Kaël, un jeune homme comme tant d’autres, prépare le concerto en mi mineur opus 64 de Mendelssohn dans lequel il est soliste. Sa vie semble banale... Pourtant, un matin, il découvre un livre dans sa boite aux lettres, Le Livre de Taïlm, étrange ouvrage écrit dans une langue incompréhensible qu’il arrive à lire, et dont il comprend le sens des mots. Des pages entières traitant de sa vie, de sa naissance jusqu’à aujourd’hui. Quantités de détails intimes connus de lui seul qui s’effacent de sa mémoire, comme les écrits des pages, au gré de la lecture… Apparaît alors Taïlm, un homme qui ressemble trait pour trait à Kaël, la couleur des cheveux exceptée, et qui vient prendre possession de son être. Car il est "fonctionnaire du malheur"…
Lorsqu’on débute la lecture de ce premier album de Raphaël Drommelschlager, on s’aventure dans l’inconnu. Le texte de 4e de couverture est énigmatique, il nous attire comme un aimant, nous promet beaucoup de choses tant le thème semble peu exploité en bande dessinée, si peu que l’éditeur n’a pas su le classer dans une collection…
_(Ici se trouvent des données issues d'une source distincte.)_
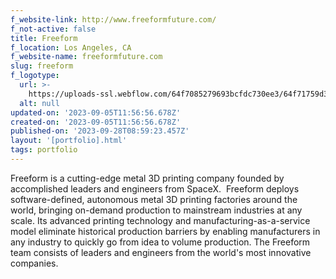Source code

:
 ```yaml
---
f_website-link: http://www.freeformfuture.com/
f_not-active: false
title: Freeform
f_location: Los Angeles, CA
f_website-name: freeformfuture.com
slug: freeform
f_logotype:
  url: >-
    https://uploads-ssl.webflow.com/64f7085279693bcfdc730ee3/64f71759d3792e59f543978d_Freeform.png
  alt: null
updated-on: '2023-09-05T11:56:56.678Z'
created-on: '2023-09-05T11:56:56.678Z'
published-on: '2023-09-28T08:59:23.457Z'
layout: '[portfolio].html'
tags: portfolio
---
```


Freeform is a cutting-edge metal 3D printing company founded by accomplished leaders and engineers from SpaceX.  Freeform deploys software-defined, autonomous metal 3D printing factories around the world, bringing on-demand production to mainstream industries at any scale. Its advanced printing technology and manufacturing-as-a-service model eliminate historical production barriers by enabling manufacturers in any industry to quickly go from idea to volume production. The Freeform team consists of leaders and engineers from the world's most innovative companies.  

  

‍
Les pages défilent. On découvre un personnage fragile, subissant les effets du livre qu’il ne peut s’empêcher de lire, puis Taïlm, être aussi énigmatique que fascinant. Un journaliste et un commissaire, qui enquêtent sur une série de crimes, complètent la galerie de personnages. Une fois les présentations faites, tout s’accélère. Le récit sombre alors dans un surnaturel gênant. Comme Kaël, on subit les différents éléments sans les comprendre, sans trouver de véritables réponses à nos questions. Toute l’histoire est empreinte de mystère et de non-dits, comme si l’auteur nous laissait l’interpréter à notre manière et en tirer nos propres enseignements.
Mais nous sommes-nous assez identifié à Kaël pour saisir toutes les subtilités de son malheur ? Acceptons-nous de passer outre les éléments fantastiques pour ne voir que le quotidien d’un homme en proie au malheur ? Taïlm ne serait-il pas que la manifestation de l’imaginaire de Kaël, sa vision du malheur ? Tant de questions qui n’attendent que la réponse de chacun, notre vision de ce premier voyage…
Par bien des aspects, cet album fait penser à Candélabres. Une série tout aussi énigmatique, une histoire à part aux personnages mystérieux, qui a su combler nombre de lecteurs. Au-delà du genre choisi et d'un ton voisin, Algésiras et Raphaël Drommelschlager proposent un style de dessin qui présente des caractéristiques communes. Un style épuré qui met en avant les personnages et leurs sentiments. Point de décors inutiles surchargeant les planches, la grande force du récit ne tient pas là ! Tout passe par le regard et les expressions du visage. Le trait est fin et élégant, le découpage souvent judicieux. Les couleurs à dominante orangée instaurent une ambiance particulière. Elles contribuent au mystère et varient en fonction des sentiments du protagoniste, tantôt mélancolique, tantôt abattu…
Que reprocher alors à cet album ? L’idée de départ est originale, le dessin joue sur les sentiments et les couleurs sur l’ambiance. Dommage que le manque de clarté de l’histoire soit finalement le point faible de ce premier tome. Il n’en reste pas moins que cet ouvrage est à découvrir, même s'il vous faudra certainement plus d’une lecture pour l’apprécier à sa juste valeur.